I love you so much, little man.
All my love,
* * * * *
Happy eight months, little buddy!
At this age, you are still adorably miniature, but have been moving at a feverish pace that belies your age. Except for when you are sleeping, eating or getting ready to sleep, you are in motion. This month, you mastered pulling yourself to a stand and getting from your belly to sitting up and back down without any sort of learning curve. The day after I noticed you could do it, you seemed to have it down. As for your crawling, there is actually a funny story. You see, I kind of loved Ellie's scoot-crawl thing and always hoped you would follow the well-worn path of hands and knees when the time came. I was sure that I didn't want you to be an army crawler. I don't think I had any reason in particular other than I thought it looked funny or maybe even lazy. But in reality, it's pretty cute. You are just so intent on getting places that you have no patience for testing other ways to do it or time to worry about the way it looks. You are all about results and have obviously settled on the quickest way to get moving. It actually looks like you are swimming without the water, reaching one arm at a time with a synchronized leg kick. Given this turn of events, I should probably also mention that I hope you never out-drive me.
All of this movement even caused me to briefly reconsider my strongest impression of you. However, E.J., you are still just the sweetest. You have smiles for everything, laugh almost daily (and even hysterically at the dog) and legitimately cuddle your mama before and after naps. I really hope you stay as good-natured as you seem. I can't imagine you having as spirited of a go at toddler/preschooler-hood as your big sister or ever being a regular, cynical adult. Whatever happens, I am trying to remember to enjoy each day with baby you as much as I can.

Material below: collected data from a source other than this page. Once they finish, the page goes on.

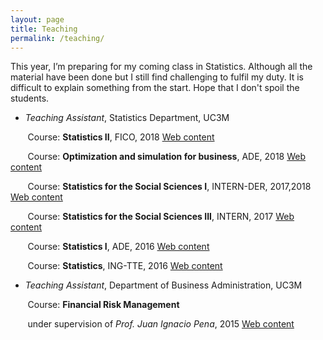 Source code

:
 ```yaml
---
layout: page
title: Teaching
permalink: /teaching/
---
```


This year, I’m preparing for my coming class in Statistics. Although all the material have been done but I still find challenging to fulfil my duty.
It is difficult to explain something from the start. Hope that I don't spoil the students.

* *Teaching Assistant*, Statistics Department, UC3M

&nbsp;&nbsp;&nbsp;&nbsp;&nbsp;&nbsp;  Course: **Statistics II**, FICO, 2018 [Web content](https://aplicaciones.uc3m.es/cpa/generaFicha?est=201&asig=13749&idioma=2&anio=2018) 

&nbsp;&nbsp;&nbsp;&nbsp;&nbsp;&nbsp;  Course: **Optimization and simulation for business**, ADE, 2018 [Web content](https://aplicaciones.uc3m.es/cpa/generaFicha?est=204&asig=13184&idioma=2&anio=2017) 

&nbsp;&nbsp;&nbsp;&nbsp;&nbsp;&nbsp;  Course: **Statistics for the Social Sciences I**, INTERN-DER, 2017,2018 [Web content](http://halweb.uc3m.es/esp/Personal/personas/mwiper/docencia/English/Socsci/apuntes2.html) 

&nbsp;&nbsp;&nbsp;&nbsp;&nbsp;&nbsp;  Course: **Statistics for the Social Sciences III**, INTERN, 2017 [Web content](http://www3.uc3m.es/reina/Fichas/Idioma_2/320.16630.html) 

&nbsp;&nbsp;&nbsp;&nbsp;&nbsp;&nbsp;  Course: **Statistics I**, ADE, 2016 [Web content](http://www.est.uc3m.es/esp/nueva_docencia/comp_col_get/lade/estadistica_I/doc_generica/doc_generica.html) 

&nbsp;&nbsp;&nbsp;&nbsp;&nbsp;&nbsp;  Course: **Statistics**, ING-TTE, 2016 [Web content](http://www.est.uc3m.es/esp/nueva_docencia/leganes/ing_tec_teleco_todas/estadistica/ingles/principal.html) 
 
* *Teaching Assistant*, Department of Business Administration, UC3M

&nbsp;&nbsp;&nbsp;&nbsp;&nbsp;&nbsp; Course: **Financial Risk Management** 
 
&nbsp;&nbsp;&nbsp;&nbsp;&nbsp;&nbsp;  under supervision of *Prof. Juan Ignacio Pena*, 2015 [Web content](http://www3.uc3m.es/reina/Fichas/Idioma_2/201.13760.html) 

 

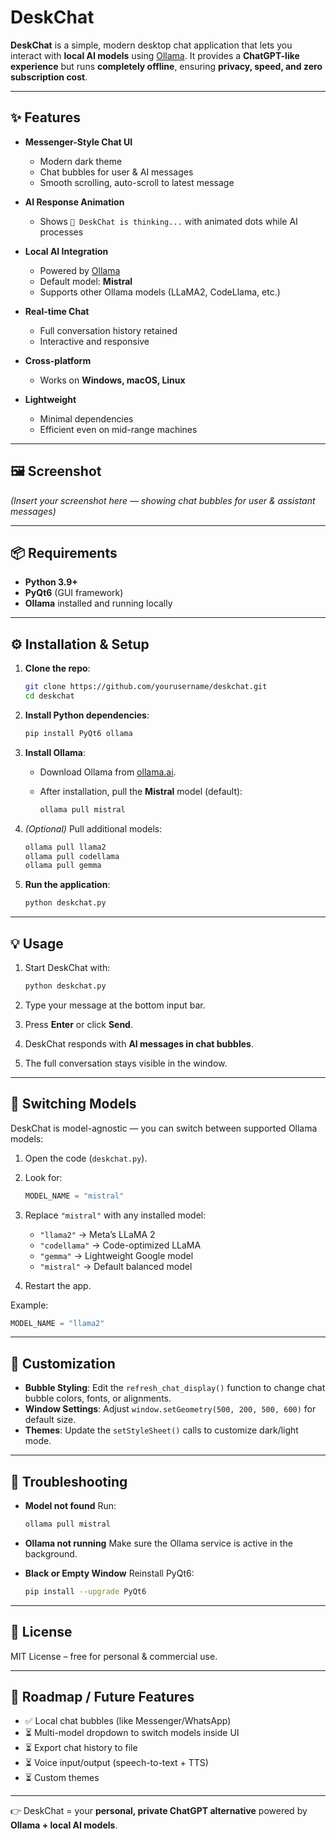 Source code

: 
# DeskChat

**DeskChat** is a simple, modern desktop chat application that lets you interact with **local AI models** using [Ollama](https://ollama.ai).
It provides a **ChatGPT-like experience** but runs **completely offline**, ensuring **privacy, speed, and zero subscription cost**.

---

## ✨ Features

* **Messenger-Style Chat UI**

  * Modern dark theme
  * Chat bubbles for user & AI messages
  * Smooth scrolling, auto-scroll to latest message

* **AI Response Animation**

  * Shows `💭 DeskChat is thinking...` with animated dots while AI processes

* **Local AI Integration**

  * Powered by [Ollama](https://ollama.ai)
  * Default model: **Mistral**
  * Supports other Ollama models (LLaMA2, CodeLlama, etc.)

* **Real-time Chat**

  * Full conversation history retained
  * Interactive and responsive

* **Cross-platform**

  * Works on **Windows, macOS, Linux**

* **Lightweight**

  * Minimal dependencies
  * Efficient even on mid-range machines

---

## 🖼️ Screenshot

*(Insert your screenshot here — showing chat bubbles for user & assistant messages)*

---

## 📦 Requirements

* **Python 3.9+**
* **PyQt6** (GUI framework)
* **Ollama** installed and running locally

---

## ⚙️ Installation & Setup

1. **Clone the repo**:

   ```bash
   git clone https://github.com/yourusername/deskchat.git
   cd deskchat
   ```

2. **Install Python dependencies**:

   ```bash
   pip install PyQt6 ollama
   ```

3. **Install Ollama**:

   * Download Ollama from [ollama.ai](https://ollama.ai).
   * After installation, pull the **Mistral** model (default):

     ```bash
     ollama pull mistral
     ```

4. *(Optional)* Pull additional models:

   ```bash
   ollama pull llama2
   ollama pull codellama
   ollama pull gemma
   ```

5. **Run the application**:

   ```bash
   python deskchat.py
   ```

---

## 💡 Usage

1. Start DeskChat with:

   ```bash
   python deskchat.py
   ```

2. Type your message at the bottom input bar.

3. Press **Enter** or click **Send**.

4. DeskChat responds with **AI messages in chat bubbles**.

5. The full conversation stays visible in the window.

---

## 🔄 Switching Models

DeskChat is model-agnostic — you can switch between supported Ollama models:

1. Open the code (`deskchat.py`).

2. Look for:

   ```python
   MODEL_NAME = "mistral"
   ```

3. Replace `"mistral"` with any installed model:

   * `"llama2"` → Meta’s LLaMA 2
   * `"codellama"` → Code-optimized LLaMA
   * `"gemma"` → Lightweight Google model
   * `"mistral"` → Default balanced model

4. Restart the app.

Example:

```python
MODEL_NAME = "llama2"
```

---

## 🎨 Customization

* **Bubble Styling**: Edit the `refresh_chat_display()` function to change chat bubble colors, fonts, or alignments.
* **Window Settings**: Adjust `window.setGeometry(500, 200, 500, 600)` for default size.
* **Themes**: Update the `setStyleSheet()` calls to customize dark/light mode.

---

## 🔧 Troubleshooting

* **Model not found**
  Run:

  ```bash
  ollama pull mistral
  ```

* **Ollama not running**
  Make sure the Ollama service is active in the background.

* **Black or Empty Window**
  Reinstall PyQt6:

  ```bash
  pip install --upgrade PyQt6
  ```

---

## 📜 License

MIT License – free for personal & commercial use.

---

## 🚀 Roadmap / Future Features

* ✅ Local chat bubbles (like Messenger/WhatsApp)
* ⏳ Multi-model dropdown to switch models inside UI
* ⏳ Export chat history to file
* ⏳ Voice input/output (speech-to-text + TTS)
* ⏳ Custom themes

---

👉 DeskChat = your **personal, private ChatGPT alternative** powered by **Ollama + local AI models**.
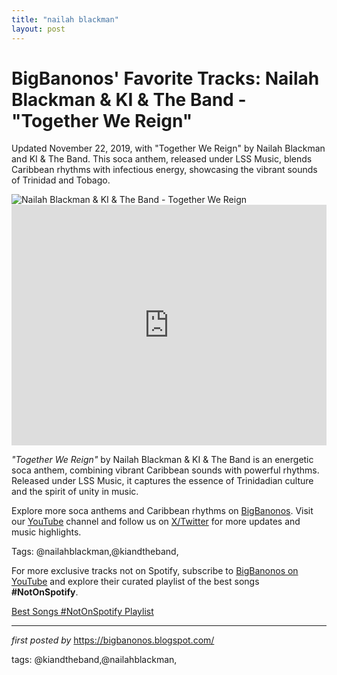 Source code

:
 ```yaml
---
title: "nailah blackman"
layout: post
---
```

<!-- Post Title -->
<h1 >BigBanonos' Favorite Tracks: Nailah Blackman & KI & The Band - "Together We Reign"</h1> <!-- Introductory Text -->
<p >Updated November 22, 2019, with "Together We Reign" by Nailah Blackman and KI & The Band. This soca anthem, released under LSS Music, blends Caribbean rhythms with infectious energy, showcasing the vibrant sounds of Trinidad and Tobago.</p> <!-- Featured Image -->
<div > <img src="https://loopnewslive.blob.core.windows.net/liveimage/sites/default/files/2020-03/h4syoXKdZA.jpg" alt="Nailah Blackman & KI & The Band - Together We Reign" />
</div> <!-- YouTube Video Embed -->
<div > <iframe width="100%" height="385" src="https://www.youtube.com/embed/7zIHkzlDAyg" title="Nailah Blackman & KI & The Band - Together We Reign | Soca 2020 | SGMM" frameborder="0" allow="accelerometer; autoplay; clipboard-write; encrypted-media; gyroscope; picture-in-picture; web-share" referrerpolicy="strict-origin-when-cross-origin" allowfullscreen></iframe>
</div> <!-- Song Information -->
<div > <p><em>"Together We Reign"</em> by Nailah Blackman & KI & The Band is an energetic soca anthem, combining vibrant Caribbean sounds with powerful rhythms. Released under LSS Music, it captures the essence of Trinidadian culture and the spirit of unity in music.</p>
</div> <!-- Footer Links -->
<div > <p>Explore more soca anthems and Caribbean rhythms on <a href="https://bigbanonos.blogspot.com/" target="_blank">BigBanonos</a>. Visit our <a href="https://www.youtube.com/@BigBanonos" target="_blank">YouTube</a> channel and follow us on <a href="https://x.com/bigbanonos" target="_blank">X/Twitter</a> for more updates and music highlights.</p>
</div> <!-- Tags -->
<p >Tags: @nailahblackman,@kiandtheband,</p>


<!--Subscribe and Playlist Links-->
<div>
    <p>For more exclusive tracks not on Spotify, subscribe to <a href="https://www.youtube.com/@BigBanonos" target="_blank">BigBanonos on YouTube</a> and explore their curated playlist of the best songs <strong>#NotOnSpotify</strong>.</p>
    <p><a href="https://www.youtube.com/playlist?list=PLtuNtuTatqI0kFahUCbtbfenC_ET5O_tr" target="_blank">Best Songs #NotOnSpotify Playlist<br /></a></p></div>

<hr />

<p><em>first posted by</em> <a href="https://bigbanonos.blogspot.com/" rel="noopener" target="_new">https://bigbanonos.blogspot.com/</a></p>

<p>tags: @kiandtheband,@nailahblackman,</p>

Speaking of enjoying these days, you started saying "DA DA" this month! As if you weren't already such an angel, these new words in your very own voice bring the biggest smile to my face. It is so awesome. Don't ever let me say you never did anything for me.
Before I get to my final thought, I feel like I would be remiss to not mention your newfound night sleeping, post-bath fluffy hair, solid food eating/refusing and the funny faces that accompany it or the distinctive and truly awful smell you manage to produce about once each day. Good times.
In writing this letter, it occurred to me how crazy it is to mark so many of the things new parents mark. Just about everything that has been highlighted in these month-to-month letters is something you will take entirely for granted by the time you read them. And yet, each of these eating, sleeping, vocalizing and movement milestones genuinely seems to require the kind of formal acknowledgement ordinarily reserved for the kinds of things we may have thought you would never accomplish. Do I think you are going to read this someday and be impressed that you crawled at the age you did or that you have been referring to me by name as long as you have? Nope, but it doesn't persuade me to leave everything out. Maybe because it wouldn't leave much else to write or maybe it's not even crazy at all. At eight months old, all of these things and so many more are literally happening for the first time in your life. Firsts are typically the moments that can be the most precious as you get older. So even if you don't appreciate the milestones for their own sake, I mark them to let you know how much they mean to me as first-time experiences with my very own son.